Tuesday, June 25, 2013

Short Pitch: On Mickey Arthur, Darren Lehmann and the Australian way of death

At least it was quick.

Mickey Arthur's eighteen month spell as Australian coach was terminated on Sunday, seventeen days before the first of ten consecutive Ashes Tests.  The South African has been almost instantly replaced by cult favourite Darren "Boof" Lehmann.  Arthur's reign was a fraught one, lowlighted by "homeworkgate" and four Australian players being dropped for failing to submit their reflections on a loss to India.
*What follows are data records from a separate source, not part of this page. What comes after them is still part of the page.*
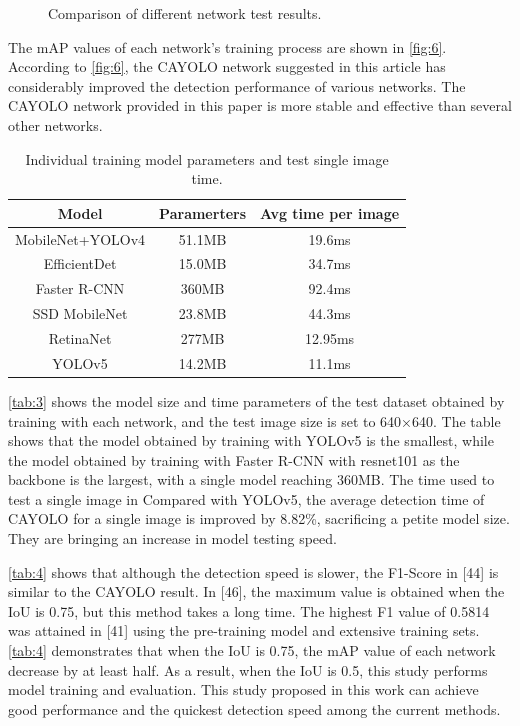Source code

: \documentclass[sensors,article,submit,moreauthors]{Definitions/mdpi}
\begin{document}
\begin{figure}[H]
        \caption{Comparison of different network test results.\label{fig:9}}
    \end{figure}

    The mAP values of each network's training process are shown in \autoref{fig:6}. According to \autoref{fig:6}, the CAYOLO network suggested in this article has considerably improved the detection performance of various networks. The CAYOLO network provided in this paper is more stable and effective than several other networks.

    \begin{table}[H]
        \caption{Individual training model parameters and test single image time.\label{tab:3}}
        \begin{tabularx}{\textwidth}{CCC}
            \toprule
            \textbf{Model}   & \textbf{Paramerters} & \textbf{Avg time per image} \\
            \midrule
            MobileNet+YOLOv4 & 51.1MB               & 19.6ms                      \\
            EfficientDet     & 15.0MB               & 34.7ms                      \\
            Faster R-CNN     & 360MB                & 92.4ms                      \\
            SSD MobileNet    & 23.8MB               & 44.3ms                      \\
            RetinaNet        & 277MB                & 12.95ms                     \\
            YOLOv5           & 14.2MB               & 11.1ms                      \\
            \bottomrule
        \end{tabularx}
    \end{table}


    \autoref{tab:3} shows the model size and time parameters of the test dataset obtained by training with each network, and the test image size is set to 640×640. The table shows that the model obtained by training with YOLOv5 is the smallest, while the model obtained by training with Faster R-CNN with resnet101 as the backbone is the largest, with a single model reaching 360MB. The time used to test a single image in Compared with YOLOv5, the average detection time of CAYOLO for a single image is improved by 8.82\%, sacrificing a petite model size. They are bringing an increase in model testing speed.

    \autoref{tab:4} shows that although the detection speed is slower, the F1-Score in [44]\citep{pham2020road} is similar to the CAYOLO result. In [46]\citep{nienaber2015comparison}, the maximum value is obtained when the IoU is 0.75, but this method takes a long time. The highest F1 value of 0.5814 was attained in [41]\citep{Duan_2019_ICCV} using the pre-training model and extensive training sets. \autoref{tab:4} demonstrates that when the IoU is 0.75, the mAP value of each network decrease by at least half. As a result, when the IoU is 0.5, this study performs model training and evaluation. This study proposed in this work can achieve good performance and the quickest detection speed among the current methods.
\end{document}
Lehmann has promised an improved team culture, based around three of his favourite things: beer, mates, and winning.  Arthur presided over an atmosphere of infighting and despair not entirely of his own design.  Changes had to be made no matter what the timing.  Parallels can be drawn with the AFL's Melbourne Football Club - a once-great organisation suffering off-field mismanagement, autocratic coaching with ambitious names eyeing his position resulting in the investiture of power in dubious positions.

Arthur's dismissal occurred slightly over two weeks before the largest date in the Aussie cricket calendar, an away Ashes series, when expectations are perhaps the lowest they've been for the Baggy Green since 1985. The series also provides a baptism of fire for the new guru as he helms an underwhelmingly-talented crew against one of the world's best lineups.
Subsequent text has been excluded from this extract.